Nadie pone en duda el legítimo uso de la violencia y su efectividad en la historia de las revoluciones sociales, pero ¿es lo mismo tomar el fusil en la Rusia de principios del siglo XX que romper comercios del centro histórico del 2019? ¿Tienen el mismo efecto las pintas callejeras hechas por mujeres sin derecho al voto del siglo XIX que las pintas de universitarios clasemedieros contemporáneos? ¿La violencia de estas revoluciones radicaba en la forma o en el fondo? Es decir: ¿la táctica de los líderes de la independencia consistía en salir a violentar las calles bajo el acalorado y visceral sentir del enojo político o llevaba una planeación de por medio y estrategias políticas paralelas a la lucha armada?

La radicalidad de una lucha política no reside únicamente en la forma de sus estrategias, sino que reside fundamentalmente en el contenido de éstas. La forma tiene usos y significados cambiantes, el contenido, en cambio, puede aspirar a ser trascendente. Las estrategias políticas son moldes que necesitan ser llenados con información analizada, problematizada y estructurada y a veces, son moldes que necesitan rehacerse si el material con el que se trabaja lo demanda. Las estrategias políticas son fórmulas insípidas y sin carne si no se lee critica y detenidamente la realidad en la que se quieren utilizar. Ninguna estrategia política es efectiva por sí misma, la efectividad sólo se sostiene en la praxis, es decir, en la tarea de teorizar y actuar en consecuencia.

Los movimientos estudiantiles se enfrentan con la tarea de rehacerse y reformularse para responder al demandante presente político en el que vivimos.
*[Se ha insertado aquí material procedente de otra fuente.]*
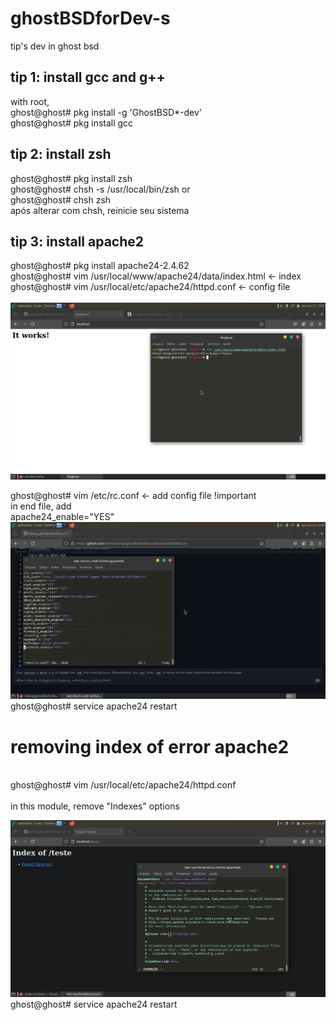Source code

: # ghostBSDforDev-s
tip's dev in ghost bsd

## tip 1: install gcc and g++
with root, <br>
ghost@ghost# pkg install -g 'GhostBSD*-dev' <br>
ghost@ghost# pkg install gcc


## tip 2: install zsh 
ghost@ghost# pkg install zsh <br>
ghost@ghost# chsh -s /usr/local/bin/zsh   or <br>
ghost@ghost# chsh zsh  <br>
após alterar com chsh, reinicie seu sistema

## tip 3: install apache2
ghost@ghost#  pkg install apache24-2.4.62  <br>
ghost@ghost#  vim /usr/local/www/apache24/data/index.html   <- index <br>
ghost@ghost#  vim /usr/local/etc/apache24/httpd.conf        <- config file <br> <br>
![screenshot](screenshot.png)

ghost@ghost#  vim /etc/rc.conf       <- add config file !important <br>
in end file, add <br>
apache24_enable="YES"
![screenshot](screenshotone.png)
<br>
ghost@ghost# service apache24 restart

<h1>removing index of error apache2</h1>  <br>
ghost@ghost#  vim /usr/local/etc/apache24/httpd.conf   <br>
<br> in this module, remove "Indexes" options <br>

![screenshot](screenshotwo.png)
<br>ghost@ghost# service apache24 restart <br>
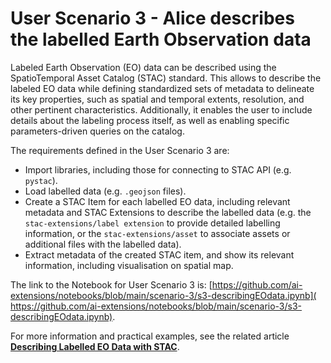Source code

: # User Scenario 3 - Alice describes the labelled Earth Observation data

Labeled Earth Observation (EO) data can be described using the SpatioTemporal Asset Catalog (STAC) standard. This allows to describe the labeled EO data while defining standardized sets of metadata to delineate its key properties, such as spatial and temporal extents, resolution, and other pertinent characteristics. Additionally, it enables the user to include details about the labeling process itself, as well as enabling specific parameters-driven queries on the catalog.

The requirements defined in the User Scenario 3 are:

* Import libraries, including those for connecting to STAC API (e.g. `pystac`).
* Load labelled data (e.g. `.geojson` files).
* Create a STAC Item for each labelled EO data, including relevant metadata and STAC Extensions to describe the labelled data (e.g. the `stac-extensions/label extension` to provide detailed labelling information, or the `stac-extensions/asset` to associate assets or additional files with the labelled data).
* Extract metadata of the created STAC item, and show its relevant information, including visualisation on spatial map.

The link to the Notebook for User Scenario 3 is: ​[​https://github.com/ai-extensions/notebooks/blob/main/scenario-3/s3-describingEOdata.ipynb](​https://github.com/ai-extensions/notebooks/blob/main/scenario-3/s3-describingEOdata.ipynb).

For more information and practical examples, see the related article [**Describing Labelled EO Data with STAC**](https://discuss.terradue.com/t/announcing-the-launch-of-the-ai-ml-enhancement-project-for-gep-and-urban-tep-exploitation-platforms/1188/7#aiml-enhancement-project-describing-labelled-eo-data-with-stac-1).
Podrían empezar por la lectura crítica del pasado de otros movimientos, por la lectura crítica de su propio pasado como actores políticos, por aspirar más a la organización permanente y menos a la organización coyuntural y por hacer un análisis profundo de su contexto, innovando las hipótesis de lo que éste necesita para cambiar para poder así innovar las estrategias mismas.

De lo contrario, las divisiones entre la izquierda universitaria, el dogmatismo y la falta de autocrítica dominarán la escena.

La mejor forma de rendirle homenaje a las luchas del pasado es reconocer y cambiar nuestro presente.